* Exercise brief
Retype only what runs from the beginning of the data through the line with "Use the following"; please omit the pictures and keep every line exact.

(Collected data)
□ □ □
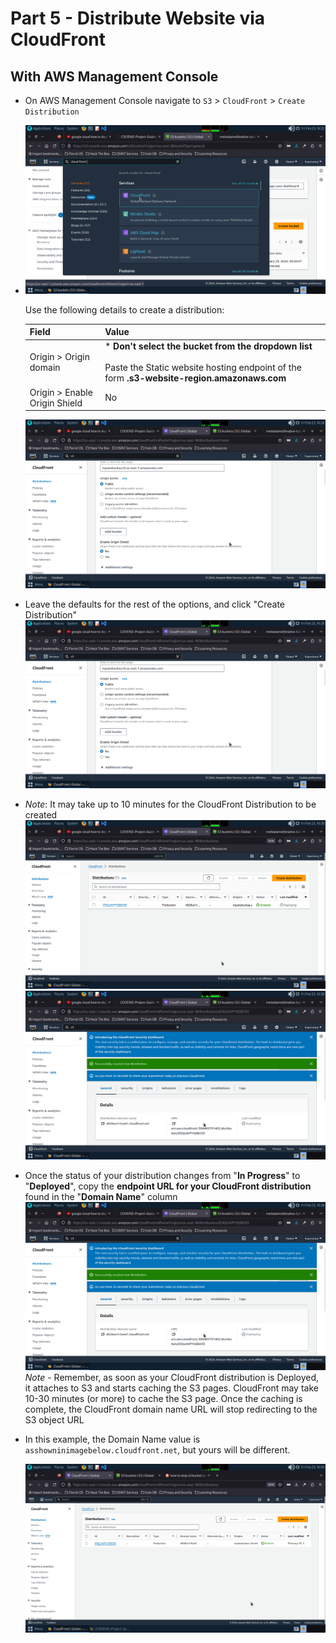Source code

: # Part 5 - Distribute Website via CloudFront

## With AWS Management Console

- On AWS Management Console navigate to `S3` > `CloudFront` > `Create Distribution`
- ![Find Cloud Front](https://github.com/kffod/AWS-S3-BUCKET-CLOUDPROJECT/blob/7bdefebc80c5b946dab3953914306c04cfcb4498/Step5-Create%20%26%20Config%20Cloudfront/cloudfront.png)

  Use the following details to create a distribution:

  | Field                         | Value                                                                                                                                                                 |
  | ----------------------------- | --------------------------------------------------------------------------------------------------------------------------------------------------------------------- |
  | Origin > Origin domain        | \* **Don't select the bucket from the dropdown list**<br><br> Paste the Static website hosting endpoint of the form **<bucket-name>.s3-website-region.amazonaws.com** |
  | Origin > Enable Origin Shield | No                                                                                                                                                                    |

  ![Create Distribution - Step 1](https://github.com/kffod/AWS-S3-BUCKET-CLOUDPROJECT/blob/7bdefebc80c5b946dab3953914306c04cfcb4498/Step5-Create%20%26%20Config%20Cloudfront/cfdist.png)

- Leave the defaults for the rest of the options, and click "Create Distribution"
  ![Create Dist step 2](https://github.com/kffod/AWS-S3-BUCKET-CLOUDPROJECT/blob/7bdefebc80c5b946dab3953914306c04cfcb4498/Step5-Create%20%26%20Config%20Cloudfront/cfdist.png)

- _Note_: It may take up to 10 minutes for the CloudFront Distribution to be created
  ![Create Dist step 3](https://github.com/kffod/AWS-S3-BUCKET-CLOUDPROJECT/blob/7bdefebc80c5b946dab3953914306c04cfcb4498/Step5-Create%20%26%20Config%20Cloudfront/cfd2.png)
  ![step 4](https://github.com/kffod/AWS-S3-BUCKET-CLOUDPROJECT/blob/7bdefebc80c5b946dab3953914306c04cfcb4498/Step5-Create%20%26%20Config%20Cloudfront/cfd.png)
- Once the status of your distribution changes from "**In Progress**" to "**Deployed**", copy the **endpoint URL for your CloudFront distribution** found in the "**Domain Name**" column
  ![create step 5](https://github.com/kffod/AWS-S3-BUCKET-CLOUDPROJECT/blob/7bdefebc80c5b946dab3953914306c04cfcb4498/Step5-Create%20%26%20Config%20Cloudfront/cfd.png)
  _Note_ - Remember, as soon as your CloudFront distribution is Deployed, it attaches to S3 and starts caching the S3 pages. CloudFront may take 10-30 minutes (or more) to cache the S3 page. Once the caching is complete, the CloudFront domain name URL will stop redirecting to the S3 object URL

- In this example, the Domain Name value is `asshowninimagebelow.cloudfront.net`, but yours will be different.

  ![New Distribution](https://github.com/kffod/AWS-S3-BUCKET-CLOUDPROJECT/blob/7bdefebc80c5b946dab3953914306c04cfcb4498/Step5-Create%20%26%20Config%20Cloudfront/cfdash.png)
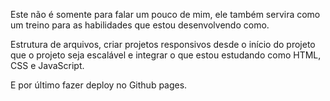 Este não é somente para falar um pouco de mim, ele também servira como um treino para as habilidades que estou desenvolvendo como.

Estrutura de arquivos, criar projetos responsivos 
desde o início do projeto que o projeto seja 
escalável e integrar o que estou estudando 
como HTML, CSS e JavaScript.

E por último fazer deploy no Github pages.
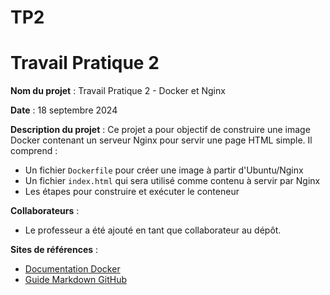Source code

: # TP2
# Travail Pratique 2

**Nom du projet** : Travail Pratique 2 - Docker et Nginx

**Date** : 18 septembre 2024

**Description du projet** :
Ce projet a pour objectif de construire une image Docker contenant un serveur Nginx pour servir une page HTML simple. Il comprend :
- Un fichier `Dockerfile` pour créer une image à partir d'Ubuntu/Nginx
- Un fichier `index.html` qui sera utilisé comme contenu à servir par Nginx
- Les étapes pour construire et exécuter le conteneur

**Collaborateurs** :
- Le professeur a été ajouté en tant que collaborateur au dépôt.

**Sites de références** :
- [Documentation Docker](https://docs.docker.com/)
- [Guide Markdown GitHub](https://guides.github.com/features/mastering-markdown/)

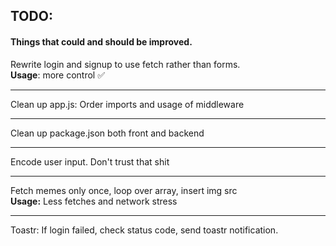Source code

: ## TODO:
#### Things that could and should be improved.

Rewrite login and signup to use fetch rather than forms.
<br>
<b>Usage</b>: more control ✅
<hr>
Clean up app.js: Order imports and usage of middleware
<hr>
Clean up package.json both front and backend
<hr>
Encode user input. Don't trust that shit
<hr>
Fetch memes only once, loop over array, insert img src
<br>
<b>Usage:</b> Less fetches and network stress
<hr>
Toastr: If login failed, check status code, send toastr notification.

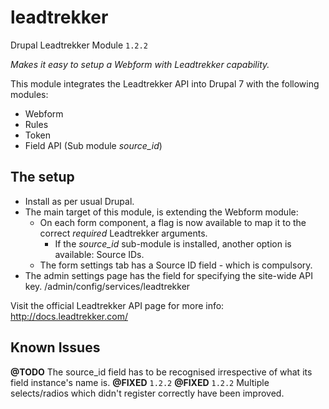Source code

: # leadtrekker
Drupal Leadtrekker Module `1.2.2`

_Makes it easy to setup a Webform with Leadtrekker capability._

This module integrates the Leadtrekker API into Drupal 7 with the following modules:
* Webform
* Rules
* Token
* Field API (Sub module _source_id_)

## The setup
* Install as per usual Drupal.
* The main target of this module, is extending the Webform module:
  * On each form component, a flag is now available to map it to the correct _required_ Leadtrekker arguments.
    * If the _source_id_ sub-module is installed, another option is available: Source IDs.
  * The form settings tab has a Source ID field - which is compulsory.
* The admin settings page has the field for specifying the site-wide API key. /admin/config/services/leadtrekker

Visit the official Leadtrekker API page for more info: http://docs.leadtrekker.com/

## Known Issues

**@TODO** The source_id field has to be recognised irrespective of what its field instance's name is. **@FIXED** `1.2.2`
**@FIXED** `1.2.2` Multiple selects/radios which didn't register correctly have been improved.
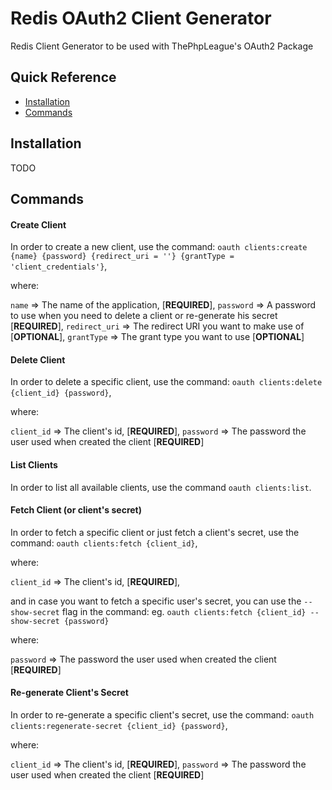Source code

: # Redis OAuth2 Client Generator

Redis Client Generator to be used with ThePhpLeague's OAuth2 Package

## Quick Reference

 - [Installation](#installation)
 - [Commands](#commands)

## Installation

TODO

## Commands

#### Create Client

In order to create a new client, use the command:
`oauth clients:create {name} {password} {redirect_uri = ''} {grantType = 'client_credentials'}`,

where:

`name` => The name of the application, [**REQUIRED**],
`password` => A password to use when you need to delete a client or re-generate his secret [**REQUIRED**],
`redirect_uri` => The redirect URI you want to make use of [**OPTIONAL**],
`grantType` => The grant type you want to use [**OPTIONAL**]

#### Delete Client

In order to delete a specific client, use the command:
`oauth clients:delete {client_id} {password}`,

where:

`client_id` => The client's id, [**REQUIRED**],
`password` => The password the user used when created the client [**REQUIRED**]

#### List Clients

In order to list all available clients, use the command `oauth clients:list`.

#### Fetch Client (or client's secret)

In order to fetch a specific client or just fetch a client's secret, use the command:
`oauth clients:fetch {client_id}`,

where:

`client_id` => The client's id, [**REQUIRED**],

and in case you want to fetch a specific user's secret, you can use the `--show-secret` flag in the command:
eg. `oauth clients:fetch {client_id} --show-secret {password}`

where:

`password` => The password the user used when created the client [**REQUIRED**]

#### Re-generate Client's Secret

In order to re-generate a specific client's secret, use the command:
`oauth clients:regenerate-secret {client_id} {password}`,

where:

`client_id` => The client's id, [**REQUIRED**],
`password` => The password the user used when created the client [**REQUIRED**]
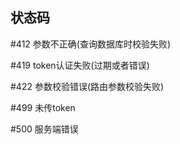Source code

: ## 状态码
#412
参数不正确(查询数据库时校验失败)

#419
token认证失败(过期或者错误)

#422
参数校验错误(路由参数校验失败)

#499
未传token

#500
服务端错误

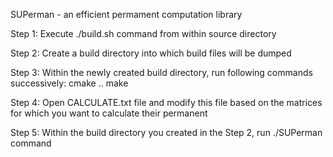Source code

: SUPerman - an efficient permament computation library

Step 1: Execute ./build.sh command from within source directory

Step 2: Create a build directory into which build files will be dumped

Step 3: Within the newly created build directory, run following commands successively:
    cmake ..
    make
    
Step 4: Open CALCULATE.txt file and modify this file based on the matrices for which you want to calculate their permanent

Step 5: Within the build directory you created in the Step 2, run ./SUPerman command
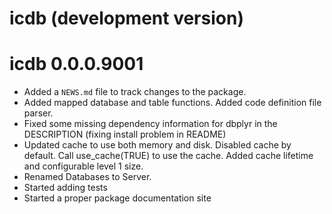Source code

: # icdb (development version)

# icdb 0.0.0.9001

* Added a `NEWS.md` file to track changes to the package.
* Added mapped database and table functions. Added code definition file parser.
* Fixed some missing dependency information for dbplyr in the DESCRIPTION (fixing install problem in README)
* Updated cache to use both memory and disk. Disabled cache by default. Call use_cache(TRUE) to use the cache. Added cache lifetime and configurable level 1 size.
* Renamed Databases to Server.
* Started adding tests
* Started a proper package documentation site
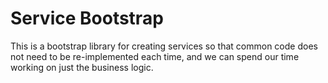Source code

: # Service Bootstrap

This is a bootstrap library for creating services so that common code does not need to be
re-implemented each time, and we can spend our time working on just the business logic.
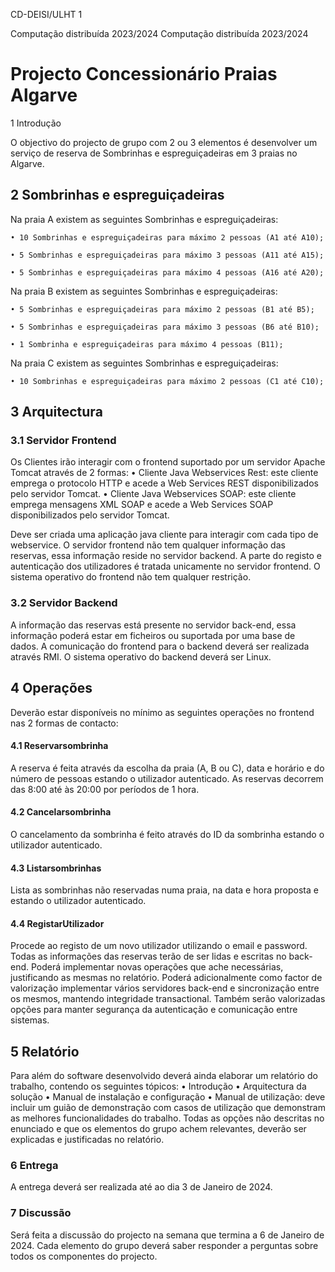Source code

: CD-DEISI/ULHT 1

Computação distribuída 2023/2024
Computação distribuída 2023/2024

# Projecto Concessionário Praias Algarve

1 Introdução

O objectivo do projecto de grupo com 2 ou 3 elementos é desenvolver um serviço de reserva de Sombrinhas e espreguiçadeiras em 3 praias no Algarve.

## 2 Sombrinhas e espreguiçadeiras

Na praia A existem as seguintes Sombrinhas e espreguiçadeiras:

	• 10 Sombrinhas e espreguiçadeiras para máximo 2 pessoas (A1 até A10);

	• 5 Sombrinhas e espreguiçadeiras para máximo 3 pessoas (A11 até A15);

	• 5 Sombrinhas e espreguiçadeiras para máximo 4 pessoas (A16 até A20);
	
Na praia B existem as seguintes Sombrinhas e espreguiçadeiras:

	• 5 Sombrinhas e espreguiçadeiras para máximo 2 pessoas (B1 até B5);

	• 5 Sombrinhas e espreguiçadeiras para máximo 3 pessoas (B6 até B10);

	• 1 Sombrinha e espreguiçadeiras para máximo 4 pessoas (B11);
	
Na praia C existem as seguintes Sombrinhas e espreguiçadeiras:

	• 10 Sombrinhas e espreguiçadeiras para máximo 2 pessoas (C1 até C10);
		
## 3 Arquitectura

### 3.1 Servidor Frontend
Os Clientes irão interagir com o frontend suportado por um servidor Apache Tomcat através
de 2 formas:
	• Cliente Java Webservices Rest: este cliente emprega o protocolo HTTP e acede a Web Services REST disponibilizados pelo servidor Tomcat.
	• Cliente Java Webservices SOAP: este cliente emprega mensagens XML SOAP e acede a Web Services SOAP disponibilizados pelo servidor Tomcat. 

Deve ser criada uma aplicação java cliente para interagir com cada tipo de webservice. 
O servidor frontend não tem qualquer informação das reservas, essa informação reside no servidor backend.
A parte do registo e autenticação dos utilizadores é tratada unicamente no servidor frontend.
O sistema operativo do frontend não tem qualquer restrição.
	
### 3.2 Servidor Backend
A informação das reservas está presente no servidor back-end, essa informação poderá estar em ficheiros ou suportada por uma base de dados.
A comunicação do frontend para o backend deverá ser realizada através RMI.
O sistema operativo do backend deverá ser Linux.


## 4 Operações

Deverão estar disponíveis no mínimo as seguintes operações no frontend nas 2 formas de contacto:

#### 4.1 Reservarsombrinha
A reserva é feita através da escolha da praia (A, B ou C), data e horário e do número de pessoas estando o utilizador autenticado. As reservas decorrem das 8:00 até às 20:00 por períodos de 1 hora.

#### 4.2 Cancelarsombrinha
O cancelamento da sombrinha é feito através do ID da sombrinha estando o utilizador autenticado.

#### 4.3 Listarsombrinhas
Lista as sombrinhas não reservadas numa praia, na data e hora proposta e estando o utilizador
autenticado.

#### 4.4 RegistarUtilizador
Procede ao registo de um novo utilizador utilizando o email e password.
Todas as informações das reservas terão de ser lidas e escritas no back-end. Poderá implementar novas operações que ache necessárias, justificando as mesmas no relatório.
Poderá adicionalmente como factor de valorização implementar vários servidores back-end e sincronização entre os mesmos, mantendo integridade transactional. Também serão valorizadas opções para manter segurança da autenticação e comunicação entre sistemas.

## 5 Relatório
Para além do software desenvolvido deverá ainda elaborar um relatório do trabalho, contendo os
seguintes tópicos:
• Introdução
• Arquitectura da solução
• Manual de instalação e configuração
• Manual de utilização: deve incluir um guião de demonstração com casos de utilização que
demonstram as melhores funcionalidades do trabalho.
Todas as opções não descritas no enunciado e que os elementos do grupo achem relevantes,
deverão ser explicadas e justificadas no relatório.

### 6 Entrega
A entrega deverá ser realizada até ao dia 3 de Janeiro de 2024.

### 7 Discussão
Será feita a discussão do projecto na semana que termina a 6 de Janeiro de 2024. 
Cada elemento do grupo deverá saber responder a perguntas sobre todos os componentes do projecto.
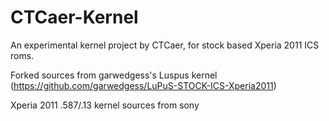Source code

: CTCaer-Kernel
======================

An experimental kernel project by CTCaer, for stock based Xperia 2011 ICS roms.

Forked sources from garwedgess's Luspus kernel
(https://github.com/garwedgess/LuPuS-STOCK-ICS-Xperia2011)

Xperia 2011 .587/.13 kernel sources from sony
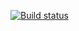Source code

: [![Build status](https://ci.appveyor.com/api/projects/status/uxh6gnqxh0ucdpvw?svg=true)](https://ci.appveyor.com/project/Vladislav0306/app-mbank-ci)
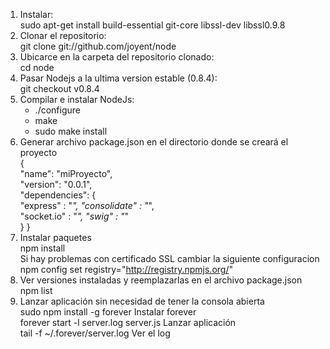 1.  Instalar:		
		sudo apt-get install build-essential git-core libssl-dev libssl0.9.8 
2. 	Clonar el repositorio:		
		git clone git://github.com/joyent/node
3.	Ubicarce en la carpeta del repositorio clonado:  
		cd node 
4. 	Pasar Nodejs a la ultima version estable (0.8.4): 		
		git checkout v0.8.4
5.  Compilar e instalar NodeJs:		
	*	./configure
	*	make
	*	sudo make install
6. 	Generar archivo package.json en el directorio donde se creará el proyecto		
		{     
			"name": "miProyecto",    
			"version": "0.0.1",     
			"dependencies": {         
				"express"     : "*", 
				"consolidate" : "*",      
				"socket.io"   : "*",
				"swig"        : "*"    
			} 
		} 
7. 	Instalar paquetes		
		npm install		
	Si hay problemas con certificado SSL cambiar la siguiente configuracion		
		npm config set registry="http://registry.npmjs.org/"
8.  Ver versiones instaladas y reemplazarlas en el archivo package.json 		
			npm list
9.  Lanzar aplicación sin necesidad de tener la consola abierta					
		sudo npm install -g forever 				Instalar forever		
		forever start -l server.log server.js		Lanzar aplicación		
		tail -f ~/.forever/server.log				Ver el log
	
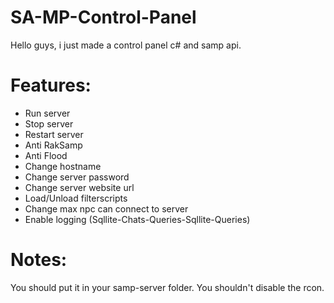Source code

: # SA-MP-Control-Panel
Hello guys, i just made a control panel c# and samp api.

# Features:
- Run server
- Stop server
- Restart server
- Anti RakSamp
- Anti Flood
- Change hostname
- Change server password
- Change server website url
- Load/Unload filterscripts
- Change max npc can connect to server
- Enable logging (Sqllite-Chats-Queries-Sqllite-Queries)

# Notes:
You should put it in your samp-server folder.
You shouldn't disable the rcon.
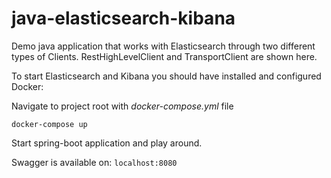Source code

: # java-elasticsearch-kibana

Demo java application that works with Elasticsearch through two different types of Clients. 
RestHighLevelClient and TransportClient are shown here.

To start Elasticsearch and Kibana you should have installed and configured Docker:

Navigate to project root with *docker-compose.yml* file

`docker-compose up`

Start spring-boot application and play around.

Swagger is available on: `localhost:8080`
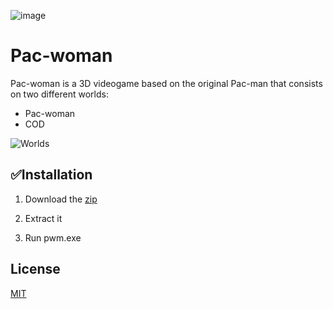 ![image](https://user-images.githubusercontent.com/54753356/179028340-3f5baee8-be52-4d59-8f73-4021e8c01f92.png)
# Pac-woman

Pac-woman is a 3D videogame based on the original Pac-man that consists on two different worlds:
- Pac-woman
- COD

![Worlds](https://user-images.githubusercontent.com/54753356/179031759-73e1e232-906e-47f3-a425-e257c62d31d4.jpeg)

## ✅Installation

1. Download the [zip](https://drive.google.com/file/d/1_ddnBBdOj0qsXmt2-mw4WwvkOedQe79n/view?usp=sharing)

2. Extract it

3. Run pwm.exe

## License
[MIT](https://choosealicense.com/licenses/mit/)
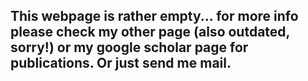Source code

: ## This webpage is rather empty... for more info please check my other page (also outdated, sorry!) or my google scholar page for publications. Or just send me mail.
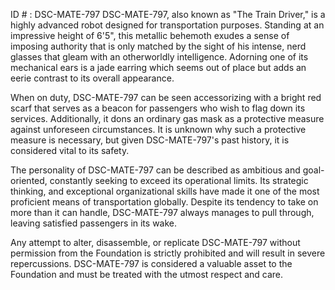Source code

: ID # : DSC-MATE-797
DSC-MATE-797, also known as "The Train Driver," is a highly advanced robot designed for transportation purposes. Standing at an impressive height of 6'5", this metallic behemoth exudes a sense of imposing authority that is only matched by the sight of his intense, nerd glasses that gleam with an otherworldly intelligence. Adorning one of its mechanical ears is a jade earring which seems out of place but adds an eerie contrast to its overall appearance.

When on duty, DSC-MATE-797 can be seen accessorizing with a bright red scarf that serves as a beacon for passengers who wish to flag down its services. Additionally, it dons an ordinary gas mask as a protective measure against unforeseen circumstances. It is unknown why such a protective measure is necessary, but given DSC-MATE-797's past history, it is considered vital to its safety.

The personality of DSC-MATE-797 can be described as ambitious and goal-oriented, constantly seeking to exceed its operational limits. Its strategic thinking, and exceptional organizational skills have made it one of the most proficient means of transportation globally. Despite its tendency to take on more than it can handle, DSC-MATE-797 always manages to pull through, leaving satisfied passengers in its wake.

Any attempt to alter, disassemble, or replicate DSC-MATE-797 without permission from the Foundation is strictly prohibited and will result in severe repercussions. DSC-MATE-797 is considered a valuable asset to the Foundation and must be treated with the utmost respect and care.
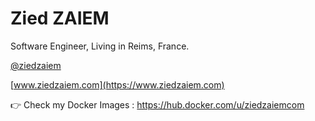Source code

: # Zied ZAIEM

Software Engineer, Living in Reims, France. 

[@ziedzaiem](https://github.com/ziedzaiem)

[www.ziedzaiem.com](https://www.ziedzaiem.com)

👉 Check my Docker Images : https://hub.docker.com/u/ziedzaiemcom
□ □ □
* Answer below
Source code

: # Part 5 - Distribute Website via CloudFront

## With AWS Management Console

- On AWS Management Console navigate to `S3` > `CloudFront` > `Create Distribution`
- ![Find Cloud Front](https://github.com/kffod/AWS-S3-BUCKET-CLOUDPROJECT/blob/7bdefebc80c5b946dab3953914306c04cfcb4498/Step5-Create%20%26%20Config%20Cloudfront/cloudfront.png)

  Use the following details to create a distribution:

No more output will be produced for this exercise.